**TASK PROMPT**
Using the entries that follow, collect the lines where the word "with" appears.

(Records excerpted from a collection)
——————

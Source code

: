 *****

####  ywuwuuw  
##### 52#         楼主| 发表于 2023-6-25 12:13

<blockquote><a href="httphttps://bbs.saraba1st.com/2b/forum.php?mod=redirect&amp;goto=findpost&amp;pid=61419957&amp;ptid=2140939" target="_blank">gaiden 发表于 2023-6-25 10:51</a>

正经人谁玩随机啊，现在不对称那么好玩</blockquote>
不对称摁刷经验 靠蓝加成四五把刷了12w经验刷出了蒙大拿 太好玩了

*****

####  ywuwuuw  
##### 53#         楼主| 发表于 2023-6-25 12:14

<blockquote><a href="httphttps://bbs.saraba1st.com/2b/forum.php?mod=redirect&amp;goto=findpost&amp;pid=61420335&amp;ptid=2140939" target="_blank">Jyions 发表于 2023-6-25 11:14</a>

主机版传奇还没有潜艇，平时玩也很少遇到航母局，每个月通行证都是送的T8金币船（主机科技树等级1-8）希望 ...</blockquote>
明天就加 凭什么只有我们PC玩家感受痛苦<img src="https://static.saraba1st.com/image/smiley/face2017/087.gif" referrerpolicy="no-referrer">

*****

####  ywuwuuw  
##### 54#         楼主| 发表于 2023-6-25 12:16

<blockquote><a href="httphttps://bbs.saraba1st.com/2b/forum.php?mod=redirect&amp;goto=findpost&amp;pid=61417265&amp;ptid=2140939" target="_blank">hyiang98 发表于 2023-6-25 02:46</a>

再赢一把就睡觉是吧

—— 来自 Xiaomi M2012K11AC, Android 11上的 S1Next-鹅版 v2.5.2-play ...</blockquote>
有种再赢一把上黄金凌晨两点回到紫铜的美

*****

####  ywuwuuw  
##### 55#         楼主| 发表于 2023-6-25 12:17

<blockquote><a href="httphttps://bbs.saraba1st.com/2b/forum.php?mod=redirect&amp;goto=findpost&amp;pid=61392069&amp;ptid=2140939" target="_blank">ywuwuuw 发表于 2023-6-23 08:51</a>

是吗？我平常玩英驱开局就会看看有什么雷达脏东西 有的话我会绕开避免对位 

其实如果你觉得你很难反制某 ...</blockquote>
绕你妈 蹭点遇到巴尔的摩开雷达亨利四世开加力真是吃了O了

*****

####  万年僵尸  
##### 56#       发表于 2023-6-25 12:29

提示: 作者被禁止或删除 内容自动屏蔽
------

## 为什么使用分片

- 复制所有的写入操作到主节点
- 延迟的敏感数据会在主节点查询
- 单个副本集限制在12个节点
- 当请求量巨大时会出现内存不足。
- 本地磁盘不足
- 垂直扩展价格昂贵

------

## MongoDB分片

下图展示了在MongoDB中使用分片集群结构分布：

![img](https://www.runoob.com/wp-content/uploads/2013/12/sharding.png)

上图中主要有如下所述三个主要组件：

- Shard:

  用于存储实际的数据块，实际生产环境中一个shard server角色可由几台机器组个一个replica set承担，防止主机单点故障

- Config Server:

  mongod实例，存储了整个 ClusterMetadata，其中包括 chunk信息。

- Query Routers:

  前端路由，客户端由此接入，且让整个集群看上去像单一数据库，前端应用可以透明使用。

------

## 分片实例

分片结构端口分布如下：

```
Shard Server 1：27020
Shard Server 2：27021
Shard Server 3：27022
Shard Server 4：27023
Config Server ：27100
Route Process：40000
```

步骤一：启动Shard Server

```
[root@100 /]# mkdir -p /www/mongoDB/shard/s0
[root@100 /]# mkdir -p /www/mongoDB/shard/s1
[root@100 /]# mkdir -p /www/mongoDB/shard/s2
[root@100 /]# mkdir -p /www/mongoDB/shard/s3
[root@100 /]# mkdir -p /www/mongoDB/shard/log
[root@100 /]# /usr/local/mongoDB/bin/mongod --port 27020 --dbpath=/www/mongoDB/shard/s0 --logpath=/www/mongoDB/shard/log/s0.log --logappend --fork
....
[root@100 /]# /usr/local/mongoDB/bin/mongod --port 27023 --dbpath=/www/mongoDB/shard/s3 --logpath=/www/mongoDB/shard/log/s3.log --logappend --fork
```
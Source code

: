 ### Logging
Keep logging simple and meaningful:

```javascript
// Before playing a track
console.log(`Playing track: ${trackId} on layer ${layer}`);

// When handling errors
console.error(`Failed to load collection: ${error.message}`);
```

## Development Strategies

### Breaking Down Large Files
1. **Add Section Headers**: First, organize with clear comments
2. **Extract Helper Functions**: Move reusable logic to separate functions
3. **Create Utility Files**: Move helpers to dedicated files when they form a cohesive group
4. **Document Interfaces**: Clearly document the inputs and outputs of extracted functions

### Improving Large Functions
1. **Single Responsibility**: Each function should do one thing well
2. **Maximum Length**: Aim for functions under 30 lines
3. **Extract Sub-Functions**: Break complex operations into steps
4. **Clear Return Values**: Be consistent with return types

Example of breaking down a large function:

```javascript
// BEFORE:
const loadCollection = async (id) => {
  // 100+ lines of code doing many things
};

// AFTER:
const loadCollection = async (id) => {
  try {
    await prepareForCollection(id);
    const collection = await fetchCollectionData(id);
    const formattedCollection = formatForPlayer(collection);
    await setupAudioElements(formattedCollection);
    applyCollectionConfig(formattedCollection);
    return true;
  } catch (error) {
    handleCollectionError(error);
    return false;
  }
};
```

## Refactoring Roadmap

——————

**TASK ANSWER**
1. **Add Section Headers**: First, organize with clear comments
4. **Clear Return Values**: Be consistent with return types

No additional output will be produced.